Download the podcast (30:58)

71: Mr. LinkedIn

Who says you can’t reinvent yourself after 20 years in the business? Not Chuck Hester. A veteran of technology public relations going back to the days of print, Hester has become a disciple of the business networking service LinkedIn. He uses LinkedIn to organize meetings and group dinners during his frequent travels and to maintain a list of hundreds of business contacts. When he wants to meet someone, he often starts with LinkedIn Answers or a query to his network. The strategy has drawn media attention and made Hester a master connector in tech media. And that’s paying off for his employer, e-mail service firm iContact. Chuck Hester shares some secrets of effective LinkedIn use in this interview.

Download the podcast (15:00)

69: PR Strategies for Startups

 

Jason Calacanis

Jason Calacanis

This week Paul and David discuss some of the strategies that serial entrepreneur Jason Calacanis mentions in his subscriber-only mailing list (note: our recording is mistaken about where to find it) about PR strategies that have resonated with him. As he says in his post:
 
“You don’t need a PR firm, you don’t need an in-house PR person and you don’t need to spend ANY money to get amazing PR. You don’t need to be connected, and you don’t need to be a ‘name brand.'”
 
He talks about how you can be the brand, and be totally involved in what your company is doing. And always pick up the dinner check. They also talk about others who have succeeded in garnering positive press for little dough. Two jeers this week for Konica Minolta printers from David and Gannett’s reaction to the Gannett blog from Paul.

You can download and listen to the podcast here.

67: Exclusive woes

This week, Paul and David talk about when bad things happen in the PR-journalist supply chain when it comes to offering exclusive customer profiles to reporters. David is writing an upcoming article in Information Security magazine profiling four different endpoint security customers. He ran into a snag when one of the subjects was recently covered in a competitor: that coverage made things difficult for the subject and he asked David to pull the story from publication, because he was threatened with losing his job. PR people (in this case Visitech PR, the agency working for StillSecure) should know better: don’t shop customers around to competitors, especially direct competitors that are geared towards the same audiences and media markets, unless you want things to blow up in your face. And reporters have something to learn from this escapade as well in terms of how specific they need to be about demanding exclusives.

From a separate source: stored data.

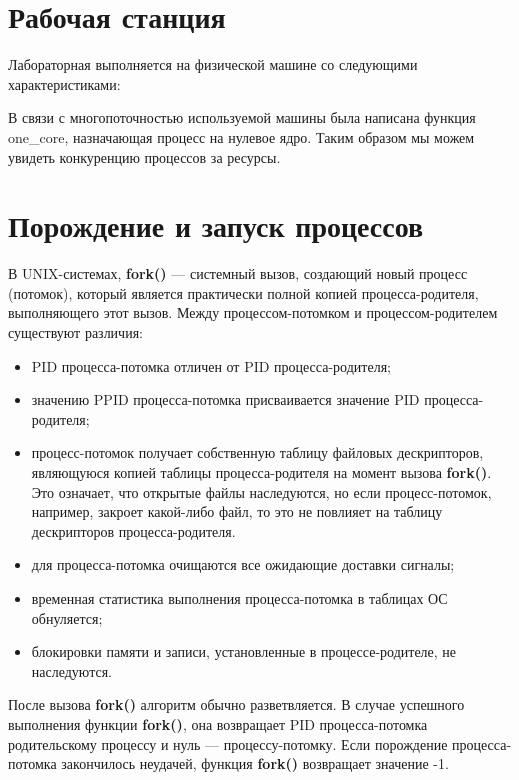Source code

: \documentclass[a4paper]{article}
\begin{document}
\section{Рабочая станция}
	Лабораторная выполняется на физической машине со следующими характеристиками:
	
	
	В связи с многопоточностью используемой машины была написана функция one\_core, назначающая процесс на нулевое ядро. Таким образом мы можем увидеть конкуренцию процессов за ресурсы.
	
	
	
	
	
\section{Порождение и запуск процессов}
	В UNIX-системах, \textbf{fork()} --- системный вызов, создающий новый процесс (потомок), который является практически полной копией процесса-родителя, выполняющего этот вызов. Между процессом-потомком и процессом-родителем существуют различия:
	\begin{itemize}
		\item PID процесса-потомка отличен от PID процесса-родителя;
		\item значению PPID процесса-потомка присваивается значение PID процесса-родителя;
		\item процесс-потомок получает собственную таблицу файловых дескрипторов, являющуюся копией таблицы процесса-родителя на момент вызова \textbf{fork()}. Это означает, что открытые файлы наследуются, но если процесс-потомок, например, закроет какой-либо файл, то это не повлияет на таблицу дескрипторов процесса-родителя.
		\item для процесса-потомка очищаются все ожидающие доставки сигналы;
		\item временная статистика выполнения процесса-потомка в таблицах ОС обнуляется;
		\item блокировки памяти и записи, установленные в процессе-родителе, не наследуются.	
	\end{itemize}
	
	После вызова \textbf{fork()} алгоритм обычно разветвляется. В случае успешного выполнения функции \textbf{fork()}, она возвращает PID процесса-потомка родительскому процессу и нуль --- процессу-потомку. Если порождение процесса-потомка закончилось неудачей, функция \textbf{fork()} возвращает значение -1.
	
\end{document}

You can download the podcast here.

64: The Spinfluencer

Eric Schartzman

Eric Schwartzman

If you’re a PR professional, you can’t afford not to listen to On the Record…Online. For the past three years, this podcast has offered a steady stream insight on how journalists, marketers and new media innovators use the Internet to report the news and promote their businesses. Host Eric Schwartzman has anchored all 120 programs and in the process become a media influencer in his own right.

Paul came across On the Record…Online when he was writing The New Influencers and devoured program after program. He later devoted a couple of pages of the book to describing how the show had evolved from a conference promotion to become a staple of Schwartzman’s iPressroom service.

In this interview, Schwartzman talks about how On the Record…Online came into being, the impact it’s had on his business and how public relations is evolving in a world of fragmented media.